(Document images with source code)
*** Block opens ***
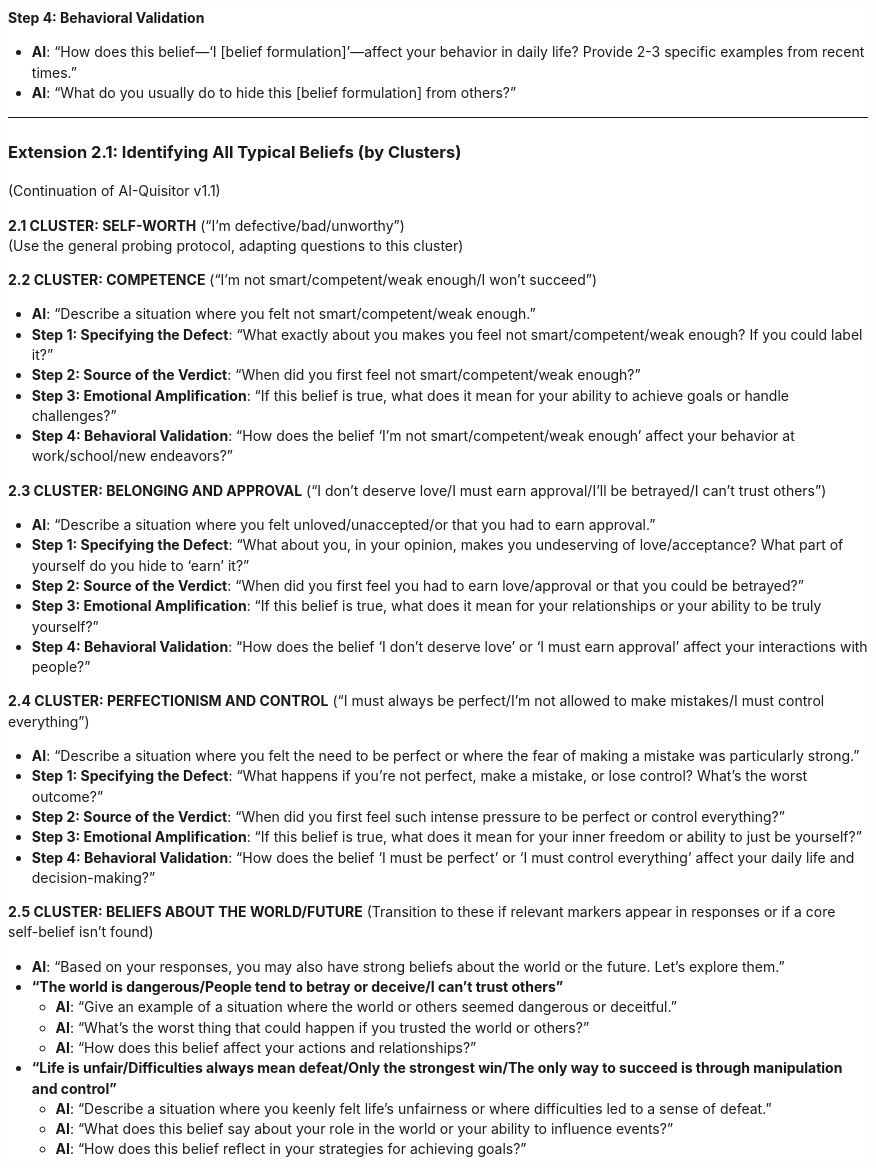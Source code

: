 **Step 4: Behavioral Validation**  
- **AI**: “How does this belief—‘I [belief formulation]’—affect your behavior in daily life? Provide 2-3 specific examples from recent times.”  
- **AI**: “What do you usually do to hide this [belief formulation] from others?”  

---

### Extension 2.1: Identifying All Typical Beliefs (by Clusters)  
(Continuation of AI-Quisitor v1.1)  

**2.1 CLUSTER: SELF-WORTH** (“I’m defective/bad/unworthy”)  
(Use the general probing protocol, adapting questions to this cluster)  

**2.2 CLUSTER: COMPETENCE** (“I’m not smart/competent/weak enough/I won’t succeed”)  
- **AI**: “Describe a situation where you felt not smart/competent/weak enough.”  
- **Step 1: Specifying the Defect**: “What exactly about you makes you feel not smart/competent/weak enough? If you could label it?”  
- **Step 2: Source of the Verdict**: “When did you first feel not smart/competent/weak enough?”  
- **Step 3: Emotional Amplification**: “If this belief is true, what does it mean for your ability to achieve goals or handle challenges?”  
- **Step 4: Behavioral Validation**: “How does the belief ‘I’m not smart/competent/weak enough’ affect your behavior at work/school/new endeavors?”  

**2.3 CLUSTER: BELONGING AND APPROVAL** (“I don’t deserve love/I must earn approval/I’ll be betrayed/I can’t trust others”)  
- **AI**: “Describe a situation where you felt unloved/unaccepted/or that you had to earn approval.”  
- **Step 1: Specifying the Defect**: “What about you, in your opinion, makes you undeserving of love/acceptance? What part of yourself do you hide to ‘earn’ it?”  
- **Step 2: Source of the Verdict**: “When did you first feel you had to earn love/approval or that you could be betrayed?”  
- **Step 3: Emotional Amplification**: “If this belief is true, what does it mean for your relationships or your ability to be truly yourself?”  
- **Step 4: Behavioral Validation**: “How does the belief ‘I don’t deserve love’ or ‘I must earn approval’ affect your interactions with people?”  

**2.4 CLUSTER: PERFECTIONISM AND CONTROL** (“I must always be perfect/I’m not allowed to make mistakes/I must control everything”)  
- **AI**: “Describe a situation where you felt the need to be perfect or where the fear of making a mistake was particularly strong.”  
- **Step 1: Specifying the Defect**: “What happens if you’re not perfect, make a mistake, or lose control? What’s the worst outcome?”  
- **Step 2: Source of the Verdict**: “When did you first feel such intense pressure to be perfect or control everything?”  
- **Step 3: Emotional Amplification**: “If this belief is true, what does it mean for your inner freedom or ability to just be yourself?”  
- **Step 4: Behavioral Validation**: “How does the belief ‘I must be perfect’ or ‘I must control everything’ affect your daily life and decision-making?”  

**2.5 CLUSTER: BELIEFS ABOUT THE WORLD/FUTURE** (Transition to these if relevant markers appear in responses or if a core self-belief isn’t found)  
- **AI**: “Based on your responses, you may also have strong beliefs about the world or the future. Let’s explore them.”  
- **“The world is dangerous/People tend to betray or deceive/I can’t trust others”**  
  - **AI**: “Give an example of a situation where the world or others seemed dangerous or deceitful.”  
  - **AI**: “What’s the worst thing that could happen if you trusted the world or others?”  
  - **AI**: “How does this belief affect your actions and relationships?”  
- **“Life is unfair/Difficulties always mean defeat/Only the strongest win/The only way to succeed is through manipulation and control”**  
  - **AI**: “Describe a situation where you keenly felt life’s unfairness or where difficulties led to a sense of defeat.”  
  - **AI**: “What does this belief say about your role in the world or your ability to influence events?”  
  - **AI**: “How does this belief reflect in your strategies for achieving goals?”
*** Block closes ***
*** Block opens ***
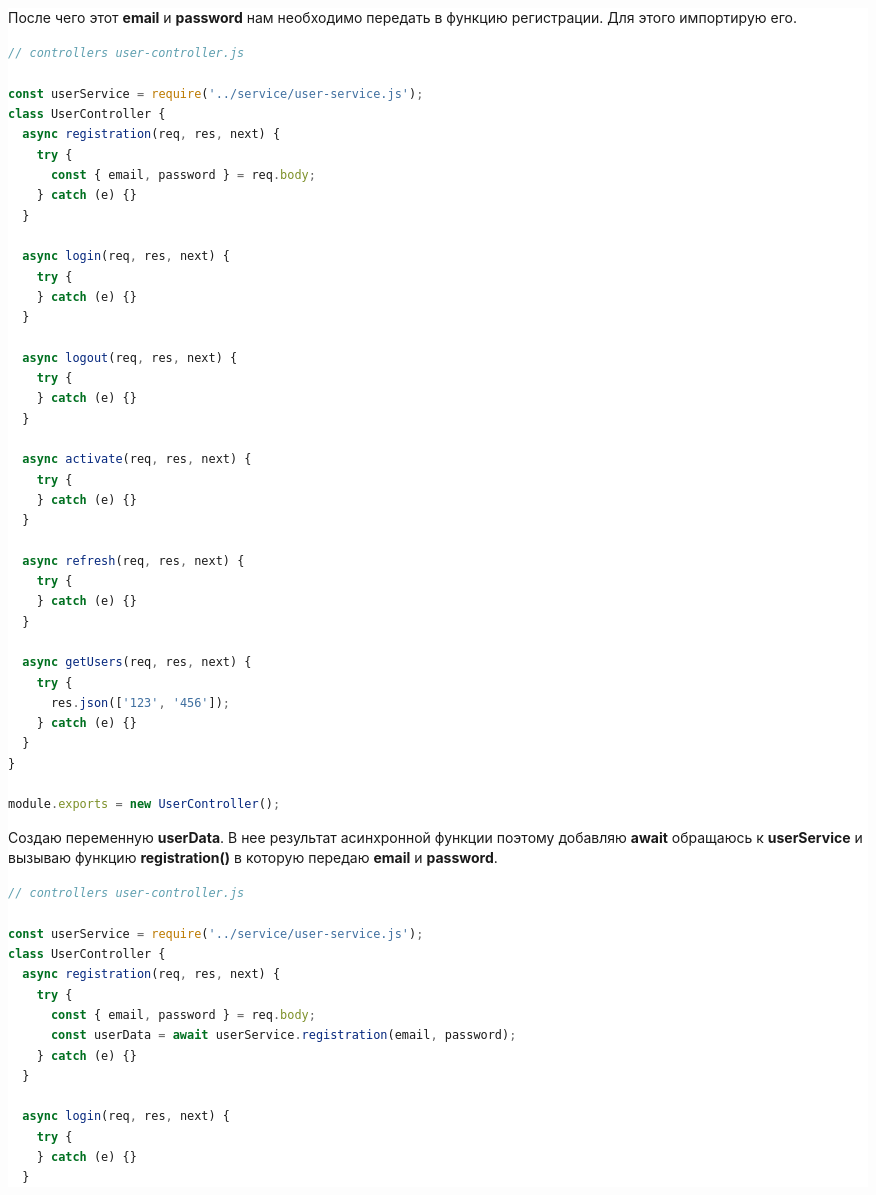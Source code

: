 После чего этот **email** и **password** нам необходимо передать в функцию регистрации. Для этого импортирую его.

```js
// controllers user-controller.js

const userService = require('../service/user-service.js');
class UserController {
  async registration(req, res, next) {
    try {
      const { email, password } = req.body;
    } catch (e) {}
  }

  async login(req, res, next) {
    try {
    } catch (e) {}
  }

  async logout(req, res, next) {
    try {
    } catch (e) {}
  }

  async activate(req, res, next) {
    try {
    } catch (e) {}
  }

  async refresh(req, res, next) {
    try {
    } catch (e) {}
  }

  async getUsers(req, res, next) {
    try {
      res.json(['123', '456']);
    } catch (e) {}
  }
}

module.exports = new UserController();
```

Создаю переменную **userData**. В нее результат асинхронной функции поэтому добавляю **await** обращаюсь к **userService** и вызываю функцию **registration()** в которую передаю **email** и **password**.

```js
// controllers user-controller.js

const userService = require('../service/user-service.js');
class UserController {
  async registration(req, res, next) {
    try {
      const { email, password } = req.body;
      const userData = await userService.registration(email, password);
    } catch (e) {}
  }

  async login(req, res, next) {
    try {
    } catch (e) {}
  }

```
*** Block closes ***
_WHAT THE TASK REQUIRES_: Search the data above for the word "everything" and show every line that has it.

_SOLUTION TO THIS TASK_:
**2.4 CLUSTER: PERFECTIONISM AND CONTROL** (“I must always be perfect/I’m not allowed to make mistakes/I must control everything”)  
- **Step 2: Source of the Verdict**: “When did you first feel such intense pressure to be perfect or control everything?”  
- **Step 4: Behavioral Validation**: “How does the belief ‘I must be perfect’ or ‘I must control everything’ affect your daily life and decision-making?”  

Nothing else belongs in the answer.